I have a PostgreSQL database (9.2) with a table of parent-child relations. I have a query that looks for nodes having multiple parents.
The following query works and returns the correct results:
SELECT node,parents FROM
(
SELECT nr.child AS node, COUNT(nr.parent) AS parents
FROM node_relation nr
GROUP BY nr.child
) AS count WHERE parents > 1;
The result set:
node | parents
--------+---------
n21174 | 2
n8635 | 2
(2 rows)
The table definition is:
Table "public.node_relation"
Column | Type | Modifiers
-------------+-----------------------+---------------
child | character varying(50) | not null
parent | character varying(50) | not null
Indexes:
"node_relation_pkey" PRIMARY KEY, btree (child, parent)
I re-wrote the query to not use a sub-select:
SELECT child AS node, COUNT(parent) AS parents
FROM node_relation
GROUP BY child
HAVING COUNT(parent) > 1;
The new query works, but I wonder about the COUNT function being invoked multiple times.
Update: Here is the query plan:
QUERY PLAN
-------------------------------------------------------------------------------------------------------------
GroupAggregate (cost=0.00..1658.81 rows=19970 width=16)
Filter: (count(parent) > 1)
-> Index Only Scan using node_relation_pkey on node_relation (cost=0.00..1259.40 rows=19971 width=16)

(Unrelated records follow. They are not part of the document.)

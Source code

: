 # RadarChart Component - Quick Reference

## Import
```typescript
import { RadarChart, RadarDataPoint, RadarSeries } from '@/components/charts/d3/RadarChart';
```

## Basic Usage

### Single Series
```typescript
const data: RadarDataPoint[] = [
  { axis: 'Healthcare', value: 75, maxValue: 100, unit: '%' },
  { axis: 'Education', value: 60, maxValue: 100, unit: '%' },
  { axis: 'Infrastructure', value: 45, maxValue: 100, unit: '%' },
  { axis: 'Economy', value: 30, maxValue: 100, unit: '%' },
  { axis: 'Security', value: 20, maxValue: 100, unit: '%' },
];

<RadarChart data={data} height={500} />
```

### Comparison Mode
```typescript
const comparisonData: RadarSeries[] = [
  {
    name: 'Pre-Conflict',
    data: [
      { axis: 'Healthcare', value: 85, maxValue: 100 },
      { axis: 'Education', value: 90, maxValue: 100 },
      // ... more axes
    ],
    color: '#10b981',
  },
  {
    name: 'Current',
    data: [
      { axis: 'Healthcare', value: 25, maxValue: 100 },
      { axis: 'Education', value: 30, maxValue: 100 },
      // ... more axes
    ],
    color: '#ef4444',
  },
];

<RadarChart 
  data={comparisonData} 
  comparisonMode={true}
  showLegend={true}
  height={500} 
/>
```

I would prefer to use the parents
alias but the following does not work:
SELECT child AS node, COUNT(parent) AS parents
FROM node_relation
GROUP BY child
HAVING parents > 1;
ERROR: column "parents" does not exist
LINE 1: ...parents FROM node_relation GROUP BY child HAVING parents > ...
^
Will PostgreSQL optimize out the multiple invocations of COUNT
?
If not, is there an alternative form of this query that would be more efficient?
COUNT()
twice.HAVING
clause will re-use the same values from theSELECT
clause.. That's why it's aHAVING
(vs aWHERE
).. Yes, Postgres is smart enough to do that (as ypercube said)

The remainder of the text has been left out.